Statistics results between doses in single-dose pharmacokinetics trial.

Parameter		Compound
		BMA	FN	Rg1	Rb1	Rc
LnAUC0−t/Dose	F	1.365	3.565	1.285	1.438	2.857
	p	0.285	0.054	0.306	0.268	0.089
LnAUC0−∞/Dose	F	1.500	3.556	1.498	0.855	0.945
	p	0.255	0.054	0.255	0.445	0.411
LnCmax/Dose	F	0.209	0.202	0.060	1.810	2.844
	p	0.814	0.819	0.942	0.198	0.090
t1/2	p	0.846	0.115	0.042	0.607	0.135

*P<0.05, a significant statistical difference among three dosage.

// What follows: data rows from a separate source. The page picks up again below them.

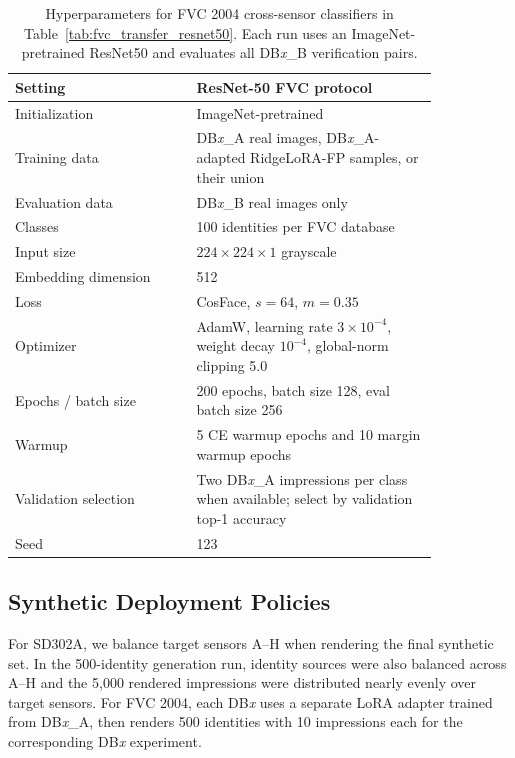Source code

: \documentclass{article}
\newcommand{\method}{RidgeLoRA-FP}
\begin{document}
\begin{table}[!htbp]
    \centering
    \small
    \caption{Hyperparameters for FVC 2004 cross-sensor classifiers in
    Table~\ref{tab:fvc_transfer_resnet50}.  Each run uses an ImageNet-
    pretrained ResNet50 and evaluates all DB\emph{x}\_B verification pairs.}
    \label{tab:appendix_fvc_classifier_hparams}
    \setlength{\tabcolsep}{6pt}
    \renewcommand{\arraystretch}{1.05}
    \begin{tabular}{p{0.36\linewidth}|p{0.48\linewidth}}
        \toprule
        Setting & ResNet-50 FVC protocol \\
        \midrule
        Initialization & ImageNet-pretrained \\
        Training data & DB\emph{x}\_A real images, DB\emph{x}\_A-adapted
        \method{} samples, or their union \\
        Evaluation data & DB\emph{x}\_B real images only \\
        Classes & 100 identities per FVC database \\
        Input size & $224\times224\times1$ grayscale \\
        Embedding dimension & 512 \\
        Loss & CosFace, $s=64$, $m=0.35$ \\
        Optimizer & AdamW, learning rate $3{\times}10^{-4}$, weight decay
        $10^{-4}$, global-norm clipping 5.0 \\
        Epochs / batch size & 200 epochs, batch size 128, eval batch size 256 \\
        Warmup & 5 CE warmup epochs and 10 margin warmup epochs \\
        Validation selection & Two DB\emph{x}\_A impressions per class when
        available; select by validation top-1 accuracy \\
        Seed & 123 \\
        \bottomrule
    \end{tabular}
\end{table}
\FloatBarrier

\subsection{Synthetic Deployment Policies}

For SD302A, we balance target sensors A--H when rendering the final synthetic
set.  In the 500-identity generation run, identity sources were also balanced
across A--H and the 5,000 rendered impressions were distributed nearly evenly
over target sensors.  For FVC 2004, each DB\emph{x} uses a separate LoRA
adapter trained from DB\emph{x}\_A, then renders 500 identities with 10
impressions each for the corresponding DB\emph{x} experiment.
\end{document}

Due to the light toxicity of BMA and FN, the relative short t1/2 makes them relatively safe in clinical use as they can be eliminated completely in the dosing interval. For Rb1 and Rc, the longer t1/2 may facilitate maintained effective plasma levels duration dosing and achieve better therapeutic effect.

Conclusions

In present study, a rapid, specific and sensitive HPLC–MS/MS method was established for the quantitation of BMA, FN, Rg1, Rb1 and Rc in dog plasma samples. We demonstrated the simultaneous pharmacokinetic evaluation of aconitum alkaloids and ginsenosides after intravenous drip infusion of Shenfu Injection on beagle dogs. In conclusion, exposure to the five components was proportional over the therapeutic dose range of 2–8 mL/kg used in this study. Based on these results, a predictable and linear increase in the systemic exposure of SFI can be expected.